Exercise brief: State the number of lines in the following material that contain the string "your", and nothing else.

Recorded information:
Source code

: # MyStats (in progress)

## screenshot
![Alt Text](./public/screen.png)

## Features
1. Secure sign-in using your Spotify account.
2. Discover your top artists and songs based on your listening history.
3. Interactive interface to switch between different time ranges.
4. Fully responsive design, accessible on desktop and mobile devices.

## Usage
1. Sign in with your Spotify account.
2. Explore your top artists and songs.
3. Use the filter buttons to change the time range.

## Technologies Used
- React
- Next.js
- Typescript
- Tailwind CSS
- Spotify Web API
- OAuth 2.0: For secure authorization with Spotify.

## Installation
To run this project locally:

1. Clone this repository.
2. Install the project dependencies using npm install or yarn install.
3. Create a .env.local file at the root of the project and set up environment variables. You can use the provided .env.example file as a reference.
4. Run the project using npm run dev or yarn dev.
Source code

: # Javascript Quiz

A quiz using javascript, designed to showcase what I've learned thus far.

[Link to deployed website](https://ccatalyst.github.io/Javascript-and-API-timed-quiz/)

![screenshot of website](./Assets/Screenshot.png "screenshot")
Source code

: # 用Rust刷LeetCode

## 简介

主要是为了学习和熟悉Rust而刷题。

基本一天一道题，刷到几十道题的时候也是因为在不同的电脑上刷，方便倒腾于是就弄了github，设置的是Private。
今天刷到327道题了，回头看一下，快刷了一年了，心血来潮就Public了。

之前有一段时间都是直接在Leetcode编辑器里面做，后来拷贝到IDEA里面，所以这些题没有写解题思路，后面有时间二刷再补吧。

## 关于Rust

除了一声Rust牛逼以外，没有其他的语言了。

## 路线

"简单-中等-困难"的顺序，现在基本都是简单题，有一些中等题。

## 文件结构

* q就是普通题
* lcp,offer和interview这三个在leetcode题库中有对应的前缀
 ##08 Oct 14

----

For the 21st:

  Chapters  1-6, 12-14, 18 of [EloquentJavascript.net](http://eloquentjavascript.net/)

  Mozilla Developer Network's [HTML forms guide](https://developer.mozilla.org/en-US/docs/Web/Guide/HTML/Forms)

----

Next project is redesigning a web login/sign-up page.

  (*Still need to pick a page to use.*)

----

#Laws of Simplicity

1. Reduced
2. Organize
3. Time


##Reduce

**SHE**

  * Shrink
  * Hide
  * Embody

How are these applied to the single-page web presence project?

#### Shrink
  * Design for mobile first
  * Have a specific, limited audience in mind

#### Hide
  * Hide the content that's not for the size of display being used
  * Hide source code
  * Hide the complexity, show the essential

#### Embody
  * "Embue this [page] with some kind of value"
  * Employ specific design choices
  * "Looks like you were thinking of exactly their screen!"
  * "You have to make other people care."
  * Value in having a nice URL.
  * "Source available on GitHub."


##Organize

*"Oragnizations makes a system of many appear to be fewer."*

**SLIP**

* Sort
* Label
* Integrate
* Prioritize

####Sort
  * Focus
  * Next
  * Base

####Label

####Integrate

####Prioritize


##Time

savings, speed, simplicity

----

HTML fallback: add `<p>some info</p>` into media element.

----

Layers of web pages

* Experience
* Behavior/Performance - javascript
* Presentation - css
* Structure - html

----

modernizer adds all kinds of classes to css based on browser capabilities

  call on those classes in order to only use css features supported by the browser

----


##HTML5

Solved exercise: 4